• _Listed entries_
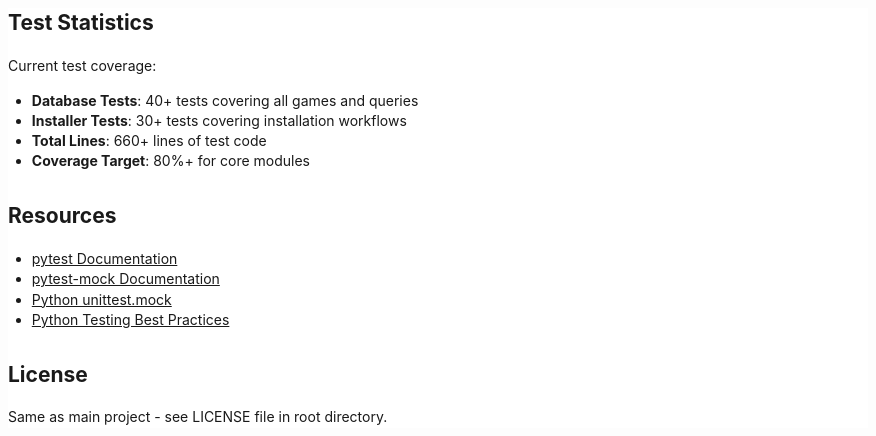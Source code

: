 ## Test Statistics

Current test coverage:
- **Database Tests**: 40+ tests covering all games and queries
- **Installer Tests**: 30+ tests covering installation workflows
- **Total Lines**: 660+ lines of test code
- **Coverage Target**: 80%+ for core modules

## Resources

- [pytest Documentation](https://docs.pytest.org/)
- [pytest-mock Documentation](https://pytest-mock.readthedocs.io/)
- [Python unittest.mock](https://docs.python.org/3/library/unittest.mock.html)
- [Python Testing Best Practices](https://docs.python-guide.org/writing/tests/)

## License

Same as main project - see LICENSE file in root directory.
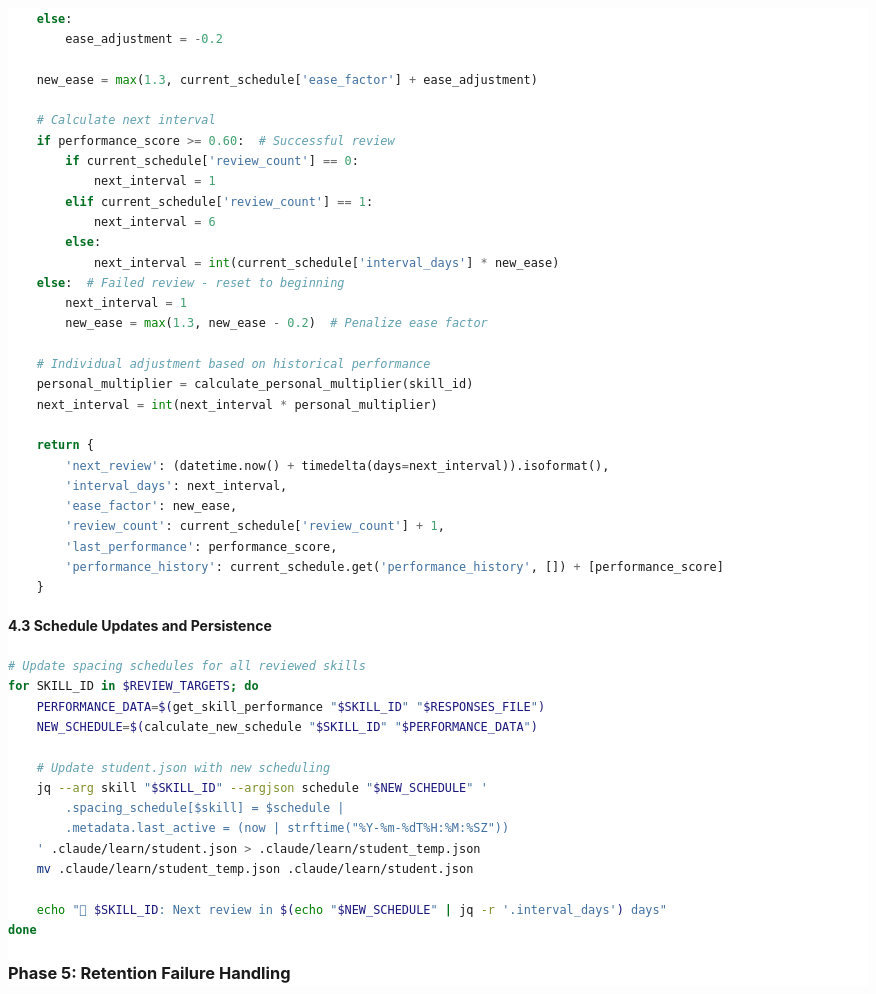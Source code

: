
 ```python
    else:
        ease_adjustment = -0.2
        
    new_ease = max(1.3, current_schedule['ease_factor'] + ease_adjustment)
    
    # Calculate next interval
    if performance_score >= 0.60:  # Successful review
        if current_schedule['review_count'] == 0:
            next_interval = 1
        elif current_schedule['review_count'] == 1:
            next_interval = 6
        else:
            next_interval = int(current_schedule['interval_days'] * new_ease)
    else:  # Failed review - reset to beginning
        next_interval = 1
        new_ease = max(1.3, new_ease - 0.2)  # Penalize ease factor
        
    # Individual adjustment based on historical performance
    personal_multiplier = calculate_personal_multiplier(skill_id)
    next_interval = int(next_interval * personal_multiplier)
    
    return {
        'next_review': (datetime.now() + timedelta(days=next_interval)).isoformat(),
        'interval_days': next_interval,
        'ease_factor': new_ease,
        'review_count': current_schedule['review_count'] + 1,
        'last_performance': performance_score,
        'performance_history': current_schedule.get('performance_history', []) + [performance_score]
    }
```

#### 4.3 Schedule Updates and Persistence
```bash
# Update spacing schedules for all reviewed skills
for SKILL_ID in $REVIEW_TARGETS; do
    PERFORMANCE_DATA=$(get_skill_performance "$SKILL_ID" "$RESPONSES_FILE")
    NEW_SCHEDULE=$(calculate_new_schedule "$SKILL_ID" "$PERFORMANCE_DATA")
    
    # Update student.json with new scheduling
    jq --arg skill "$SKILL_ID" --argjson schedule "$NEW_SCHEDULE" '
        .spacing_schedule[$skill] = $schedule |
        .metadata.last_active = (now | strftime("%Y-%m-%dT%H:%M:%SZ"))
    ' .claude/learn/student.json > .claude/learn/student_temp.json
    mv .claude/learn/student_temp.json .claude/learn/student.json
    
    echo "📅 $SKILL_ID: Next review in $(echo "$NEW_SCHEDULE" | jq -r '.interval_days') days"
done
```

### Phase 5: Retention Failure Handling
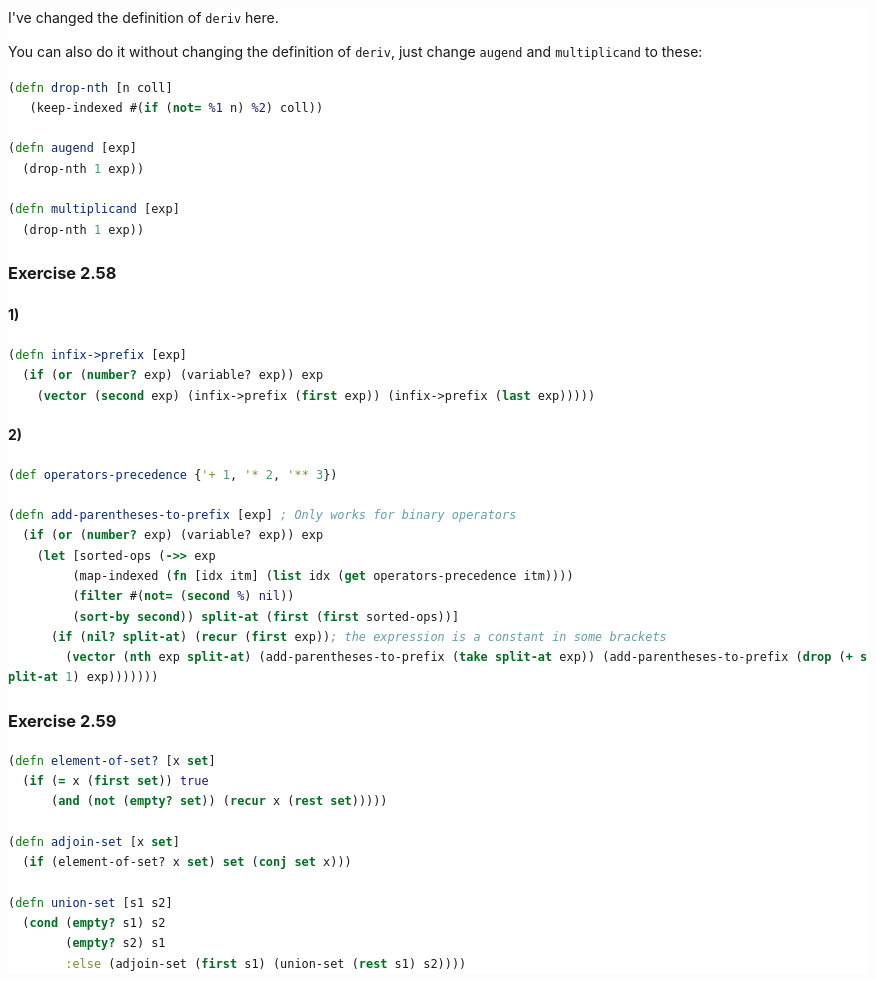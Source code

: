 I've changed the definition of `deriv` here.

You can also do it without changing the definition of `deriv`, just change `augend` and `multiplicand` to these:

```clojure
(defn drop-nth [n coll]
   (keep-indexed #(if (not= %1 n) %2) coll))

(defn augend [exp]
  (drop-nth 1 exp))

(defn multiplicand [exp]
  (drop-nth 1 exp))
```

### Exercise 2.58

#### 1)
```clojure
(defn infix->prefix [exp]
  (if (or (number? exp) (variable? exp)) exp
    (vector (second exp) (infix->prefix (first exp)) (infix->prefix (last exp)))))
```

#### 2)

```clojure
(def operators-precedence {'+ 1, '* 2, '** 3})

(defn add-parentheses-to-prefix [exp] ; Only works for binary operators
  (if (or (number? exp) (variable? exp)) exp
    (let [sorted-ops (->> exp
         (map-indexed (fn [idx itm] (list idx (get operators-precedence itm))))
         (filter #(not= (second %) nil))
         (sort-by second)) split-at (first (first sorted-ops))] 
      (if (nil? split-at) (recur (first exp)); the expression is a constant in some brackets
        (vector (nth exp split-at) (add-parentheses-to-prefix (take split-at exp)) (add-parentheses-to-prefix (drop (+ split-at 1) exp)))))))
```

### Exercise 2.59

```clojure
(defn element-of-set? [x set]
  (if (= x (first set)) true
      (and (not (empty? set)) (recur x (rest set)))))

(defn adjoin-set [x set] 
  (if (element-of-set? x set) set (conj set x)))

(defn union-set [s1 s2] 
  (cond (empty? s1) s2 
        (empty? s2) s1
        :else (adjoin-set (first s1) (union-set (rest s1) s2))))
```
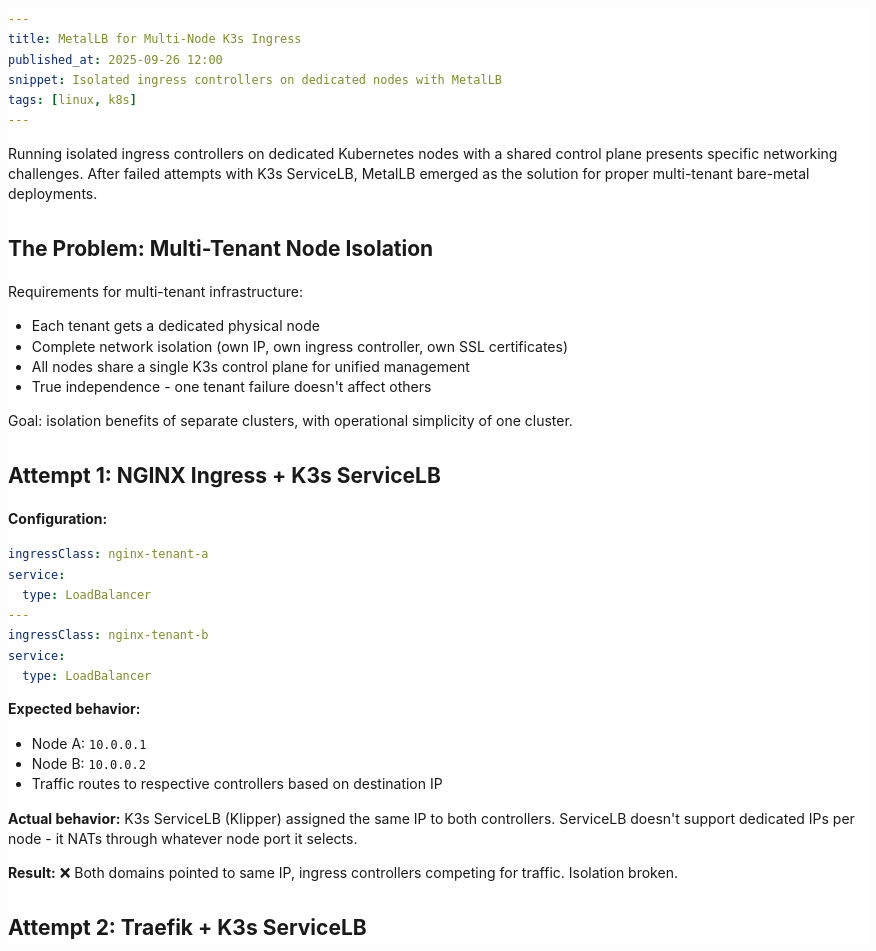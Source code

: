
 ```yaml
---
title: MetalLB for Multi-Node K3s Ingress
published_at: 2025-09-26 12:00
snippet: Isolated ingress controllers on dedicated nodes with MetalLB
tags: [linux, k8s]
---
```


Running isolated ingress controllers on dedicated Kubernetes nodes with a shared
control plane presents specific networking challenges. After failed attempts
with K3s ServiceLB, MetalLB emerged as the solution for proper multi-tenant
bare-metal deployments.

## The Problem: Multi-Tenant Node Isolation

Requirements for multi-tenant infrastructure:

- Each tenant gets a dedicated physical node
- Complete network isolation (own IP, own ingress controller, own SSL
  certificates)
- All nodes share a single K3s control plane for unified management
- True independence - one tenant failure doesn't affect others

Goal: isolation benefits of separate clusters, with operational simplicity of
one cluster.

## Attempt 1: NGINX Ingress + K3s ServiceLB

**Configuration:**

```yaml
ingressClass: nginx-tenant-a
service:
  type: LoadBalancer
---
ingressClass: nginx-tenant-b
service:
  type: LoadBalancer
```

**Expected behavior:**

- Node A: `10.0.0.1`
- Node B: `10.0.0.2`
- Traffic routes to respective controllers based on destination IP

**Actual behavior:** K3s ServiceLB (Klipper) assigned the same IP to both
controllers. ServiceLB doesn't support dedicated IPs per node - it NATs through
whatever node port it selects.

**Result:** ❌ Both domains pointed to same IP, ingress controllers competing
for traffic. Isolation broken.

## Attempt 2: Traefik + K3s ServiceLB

• _Work to complete_
Only the lines above starting at the line that holds "Running isolated ingress" and ending at the line that holds "Requirements for multi-tenant" are to be repeated, exactly and in full.

• _Solution to the exercise_
Running isolated ingress controllers on dedicated Kubernetes nodes with a shared
control plane presents specific networking challenges. After failed attempts
with K3s ServiceLB, MetalLB emerged as the solution for proper multi-tenant
bare-metal deployments.

## The Problem: Multi-Tenant Node Isolation

Requirements for multi-tenant infrastructure:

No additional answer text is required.